Faço votos de muito sucesso para seu Blog, e também na sua vida profissional.
Abraços,
J. Hernandes
CurtirCurtir
Mais uma pergunta: Por que o Brasil não fez este tipo de acordo com o Uruguai, que esta aqui ao nosso lado, e provavelmente, recheado de coisas que caberiam investigação?
CurtirCurtir
Com eles temos o Protocolo de San Luis, sobre assistência jurídica mútua em matéria penal no Mercosul. A Convenção Interamericana sobre Assistência Judiciária em Assuntos Penais (Convenção de Nassau) também é aplicável às relações brasilo-uruguaias.
CurtirCurtir
Desculpe a minha ignorancia, mas o tratado que o Brasil tem com a China inclue Hong Kong?
CurtirCurtir
Não é ignorância, Hernandes. A pergunta é muito pertinente e envolve o status de Hong Kong como região administrativa especial (RAE, ou SAR em inglês) da República Popular da China. Sua dúvida poderia estender-se a Macau, outra RAE chinesa.
Não tinha pronta resposta. Na pesquisa que realizei percebi que o art. 13 da Lei Fundamental da Hong Kong Special Administrative Region (Hong Kong SAR) determina que a RP da China é a responsável pelas relações exteriores de Hong Kong, mas autoriza esta RAE a firmar tratados em vários temas indicados no art. 151 da Lei Fundamental, inclusive nas modalidades MLA – Mutual Legal Assistance, TSP – Transfer of Sentenced Persons e SFO – Surrender of Fugitive Ofenders.
Neste link estão os MLA firmados pela HKSAR com 25 países. O Brasil não está entre eles. O MLA Brasil/China não faz referência a Hong Kong nem à RAE de Macau.
Portanto, presumo que o MLA Brasil/China não se aplica a Hong Kong nem a Macau. A ver.

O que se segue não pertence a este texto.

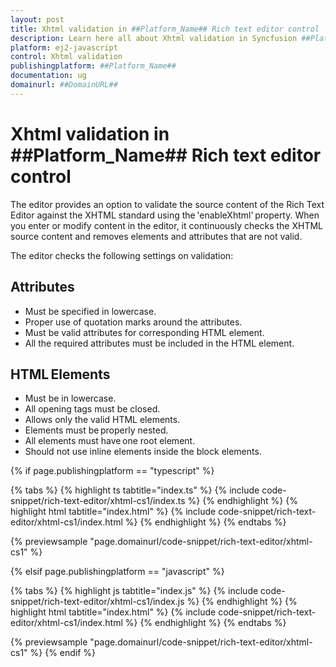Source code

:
 ```yaml
---
layout: post
title: Xhtml validation in ##Platform_Name## Rich text editor control | Syncfusion
description: Learn here all about Xhtml validation in Syncfusion ##Platform_Name## Rich text editor control of Syncfusion Essential JS 2 and more.
platform: ej2-javascript
control: Xhtml validation 
publishingplatform: ##Platform_Name##
documentation: ug
domainurl: ##DomainURL##
---
```


# Xhtml validation in ##Platform_Name## Rich text editor control

The editor provides an option to validate the source content of the Rich Text Editor against the XHTML standard using the 'enableXhtml' property. When you enter or modify content in the editor, it continuously checks the XHTML source content and removes elements and attributes that are not valid.

The editor checks the following settings on validation:

## Attributes

* Must be specified in lowercase.
* Proper use of quotation marks around the attributes.
* Must be valid attributes for corresponding HTML element.
* All the required attributes must be included in the HTML element.

## HTML Elements

* Must be in lowercase.
* All opening tags must be closed.
* Allows only the valid HTML elements.
* Elements must be properly nested.
* All elements must have one root element.
* Should not use inline elements inside the block elements.

{% if page.publishingplatform == "typescript" %}

 {% tabs %}
{% highlight ts tabtitle="index.ts" %}
{% include code-snippet/rich-text-editor/xhtml-cs1/index.ts %}
{% endhighlight %}
{% highlight html tabtitle="index.html" %}
{% include code-snippet/rich-text-editor/xhtml-cs1/index.html %}
{% endhighlight %}
{% endtabs %}
        
{% previewsample "page.domainurl/code-snippet/rich-text-editor/xhtml-cs1" %}

{% elsif page.publishingplatform == "javascript" %}

{% tabs %}
{% highlight js tabtitle="index.js" %}
{% include code-snippet/rich-text-editor/xhtml-cs1/index.js %}
{% endhighlight %}
{% highlight html tabtitle="index.html" %}
{% include code-snippet/rich-text-editor/xhtml-cs1/index.html %}
{% endhighlight %}
{% endtabs %}

{% previewsample "page.domainurl/code-snippet/rich-text-editor/xhtml-cs1" %}
{% endif %}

Porém, a Convenção de Mérida (anticorrupção) e a Convenção de Palermo (crime organizado), patrocinadas pela ONU e que contêm regras de cooperação penal em matéria penal, são aplicáveis ao Brasil e a Hong Kong: aqui.
CurtirCurtir
Legal! Fico no aguardo, abraço
CurtirCurtir
Gosto bastante desses artigos que o senhor escreve sobre cooperação penal internacional, até porque é escasso o material de qualidade a respeito do tema, muitas vezes o que encontro é escrito por advogados ou pessoas que atuam somente no meio acadêmico, aí geralmente não tem nada de aproveitável. Se o senhor tiver informações a respeito, gostaria se saber como anda a implantação da Ameripol. Tentei pesquisar na internet a respeito, mas só achei o tratado constitutivo, e somente em sites do Chile e da Colômbia, encontrei informações de que o Brasil era membro, mas não dava detalhes se o tratado havia sido já aprovado pelo Congresso ou se apenas o Presidente havia assinado, no site do Ministério da Justiça nã achei nada a respeito.
Abraço
CurtirCurtir
Estou rascunhando um post sobre isto. Abs.